Concedido aos grandes homens da
Península Ibérica, o dom, oriundo da palavra latina dominus,
representara a senhoria destes homens sobre uma terra e seus servos, sendo
outorgado a reis, infantes e membros do alto clero e da alta nobreza. Assim,
não bastava ser nobre – era preciso ser um nobre poderoso, deter terras, rendas
e uma vasta rede de homens sob seu serviço.
Os reis ibéricos, por exemplo,
tinham seu poder fundamentado em relações pessoais e patrimoniais que se
estendiam em uma rede de juramentos – um rei possuíra vassalos que, por sua
vez, possuíram vassalos menores que possuíram vassalos ainda menores. O poder
destes monarcas não era sustentado pela propriedade do território em si, pois
quando conquistados, estes eram outorgados aos seus vassalos que os conduziram
à vitória (RUCQUOI, p. 215). É claro que não podemos esquecer que a concessão
de terras gerara um pacto feudal entre o rei e seu vassalo – em que ambos
juraram proteger e honrar o outro – no qual o novo guardião daquela terra
oferecia auxílio militar e parte de suas rendas ao suserano.
Nas Coroas de Aragão, Castela e Portugal o serviço militar prestado por esta nobreza era remunerado sob a forma de um salário e na repartição dos espólios das guerras.
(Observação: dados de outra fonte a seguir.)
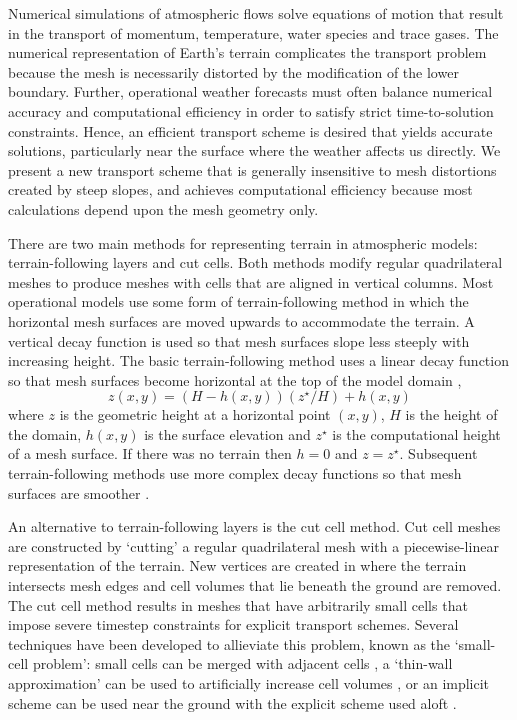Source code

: Numerical simulations of atmospheric flows solve equations of motion that result in the transport of momentum, temperature, water species and trace gases.  The numerical representation of Earth's terrain complicates the transport problem because the mesh is necessarily distorted by the modification of the lower boundary.  Further, operational weather forecasts must often balance numerical accuracy and computational efficiency in order to satisfy strict time-to-solution constraints.  Hence, an efficient transport scheme is desired that yields accurate solutions, particularly near the surface where the weather affects us directly.
We present a new transport scheme that is generally insensitive to mesh distortions created by steep slopes, and achieves computational efficiency because most calculations depend upon the mesh geometry only.


There are two main methods for representing terrain in atmospheric models: terrain-following layers and cut cells.  Both methods modify regular quadrilateral meshes to produce meshes with cells that are aligned in vertical columns.  Most operational models use some form of terrain-following method in which the horizontal mesh surfaces are moved upwards to accommodate the terrain.  A vertical decay function is used so that mesh surfaces slope less steeply with increasing height.  The basic terrain-following method uses a linear decay function so that mesh surfaces become horizontal at the top of the model domain \citep{galchen-somerville1975},
\begin{equation}
	z(x,y) = \left( H - h(x,y) \right) \left( z^\star / H \right) + h(x,y) \label{eqn:btf}
\end{equation}
where $z$ is the geometric height at a horizontal point $(x, y)$, $H$ is the height of the domain, $h(x,y)$ is the surface elevation and $z^\star$ is the computational height of a mesh surface.  If there was no terrain then $h = 0$ and $z = z^\star$.
Subsequent terrain-following methods use more complex decay functions so that mesh surfaces are smoother \citep{simmons-burridge1981,schaer2002,leuenberger2010,klemp2011}.

An alternative to terrain-following layers is the cut cell method.  Cut cell meshes are constructed by `cutting' a regular quadrilateral mesh with a piecewise-linear representation of the terrain.  New vertices are created in where the terrain intersects mesh edges and cell volumes that lie beneath the ground are removed.  The cut cell method results in meshes that have arbitrarily small cells that impose severe timestep constraints for explicit transport schemes.  Several techniques have been developed to allieviate this problem, known as the `small-cell problem': small cells can be merged with adjacent cells \citep{yamazaki2016}, a `thin-wall approximation' can be used to artificially increase cell volumes \citep{steppeler2002}, or an implicit scheme can be used near the ground with the explicit scheme used aloft \citep{jebens2011}.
Os nobres ainda recebiam de seus reis honores ou tenencias, ou seja, partes dos próprios territórios conquistados (RUCQUOI, p. 218). Contudo, estas terras permaneciam como propriedade do rei, sendo mantidas e protegidas por estes nobres, que igualmente deviam parte de seus rendimentos ao seu senhor (BONNASSIE; GUICHARD; GERBET, p. 197-201).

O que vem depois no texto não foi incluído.